Reputation: 122
Currently I have the charge of improving some poor development practices. I inherited a production server with 300+ websites running on it all with semi-similar code bases. None of which are perfectly identical. There has been no source code management in place for all of the sites. The development team has been working with old practices of copying a directory and saving a back up instead of working and being able to roll back changes. This also makes it hard to track down who has done what on the sites code base, especially for "quick fixes". The logical conclusion for me is we need to to employ SCM. Git is my choice for this since it is easy to use and get up and running with. It also has a ton of documentation on how to use it and resolve issues that could arise. Only problem is the documentation revolves around single site usage, and not in high capacity production environments.
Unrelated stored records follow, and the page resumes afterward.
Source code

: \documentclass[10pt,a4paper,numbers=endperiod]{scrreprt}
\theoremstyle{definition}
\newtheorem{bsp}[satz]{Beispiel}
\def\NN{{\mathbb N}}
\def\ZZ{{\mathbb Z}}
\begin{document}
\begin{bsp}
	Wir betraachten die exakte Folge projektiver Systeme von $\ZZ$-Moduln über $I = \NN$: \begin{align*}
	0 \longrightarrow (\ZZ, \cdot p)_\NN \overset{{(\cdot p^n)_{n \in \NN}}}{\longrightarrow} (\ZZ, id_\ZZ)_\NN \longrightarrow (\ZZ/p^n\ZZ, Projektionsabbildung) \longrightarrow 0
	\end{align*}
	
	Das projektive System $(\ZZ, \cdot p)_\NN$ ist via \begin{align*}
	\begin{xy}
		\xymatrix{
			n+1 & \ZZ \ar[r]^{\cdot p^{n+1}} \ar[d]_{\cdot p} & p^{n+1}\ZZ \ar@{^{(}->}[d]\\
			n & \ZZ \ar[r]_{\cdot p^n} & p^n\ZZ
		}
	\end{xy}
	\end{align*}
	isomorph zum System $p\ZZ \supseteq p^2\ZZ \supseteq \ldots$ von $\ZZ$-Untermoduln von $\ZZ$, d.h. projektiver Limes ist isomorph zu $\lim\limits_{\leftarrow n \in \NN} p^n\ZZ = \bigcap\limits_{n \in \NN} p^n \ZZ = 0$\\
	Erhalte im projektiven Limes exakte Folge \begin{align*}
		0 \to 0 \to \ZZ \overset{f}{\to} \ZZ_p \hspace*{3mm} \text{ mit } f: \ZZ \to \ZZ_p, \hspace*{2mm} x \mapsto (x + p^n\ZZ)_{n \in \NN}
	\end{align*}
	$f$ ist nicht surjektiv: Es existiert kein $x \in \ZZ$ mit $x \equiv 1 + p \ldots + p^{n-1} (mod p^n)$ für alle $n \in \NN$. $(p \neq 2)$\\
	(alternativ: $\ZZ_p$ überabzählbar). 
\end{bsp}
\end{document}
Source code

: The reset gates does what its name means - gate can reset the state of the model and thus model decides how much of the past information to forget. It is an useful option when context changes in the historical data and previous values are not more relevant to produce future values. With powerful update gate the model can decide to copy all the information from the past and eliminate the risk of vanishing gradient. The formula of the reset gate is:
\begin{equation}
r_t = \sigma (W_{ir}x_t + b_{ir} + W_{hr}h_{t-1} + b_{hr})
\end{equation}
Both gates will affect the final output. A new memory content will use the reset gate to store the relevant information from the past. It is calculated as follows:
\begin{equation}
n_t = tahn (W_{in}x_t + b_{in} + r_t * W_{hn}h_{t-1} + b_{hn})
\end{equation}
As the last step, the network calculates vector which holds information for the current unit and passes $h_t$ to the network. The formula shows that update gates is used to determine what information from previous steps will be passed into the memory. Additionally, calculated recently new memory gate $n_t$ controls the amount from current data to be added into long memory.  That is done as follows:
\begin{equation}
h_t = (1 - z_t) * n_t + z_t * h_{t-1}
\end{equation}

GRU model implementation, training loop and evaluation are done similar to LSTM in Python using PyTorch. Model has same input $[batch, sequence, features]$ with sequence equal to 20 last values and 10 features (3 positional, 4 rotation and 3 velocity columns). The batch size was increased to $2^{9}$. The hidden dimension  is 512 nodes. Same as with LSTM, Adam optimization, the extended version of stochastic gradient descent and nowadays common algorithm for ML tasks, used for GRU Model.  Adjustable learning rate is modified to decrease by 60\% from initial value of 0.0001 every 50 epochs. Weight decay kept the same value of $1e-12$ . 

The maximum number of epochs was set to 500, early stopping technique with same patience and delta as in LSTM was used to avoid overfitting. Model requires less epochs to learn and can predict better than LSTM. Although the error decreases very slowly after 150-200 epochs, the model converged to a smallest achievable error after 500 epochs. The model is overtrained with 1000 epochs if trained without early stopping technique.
I am having trouble finding any documentation on how to employ git on a production environment with this many sites. My previous experience with git has been in environments with less than 10 projects on git and each was its own repo, with these 10 projects some had thousands of sites all derived from single code base. My first thought was make every site its own repo so it could be branched and developed on individually with out effecting any other site. I have talked with a few people about the topic and they have said make all 300 sites a single massive repo, then just push and pull that entire repo up and down, this would be nearly 300GB of data being moved around. I realize Git does a incremental push and pull so it would not be 300GB worth of data being pushed and pulled each time; however, this could be thousands of files that would need to be search through for a single git status. This seems like a little overkill and has potential for a lot to go wrong especially with 5-10 of us working on multiple sites under the same massive repo.
Which would be the best route in this case, 1 single massive repo, or hundreds of smaller repos? Or is there another option I am missing?
Upvotes: 2
Views: 103
Reputation: 70913
I think putting all sites into one repository is not the best option for various reasons:
In fact, you are probably approaching a huge refactoring task for all the sites because they seem to use nearly the same code, but I wonder if this is really the case, and if it will help you anyway.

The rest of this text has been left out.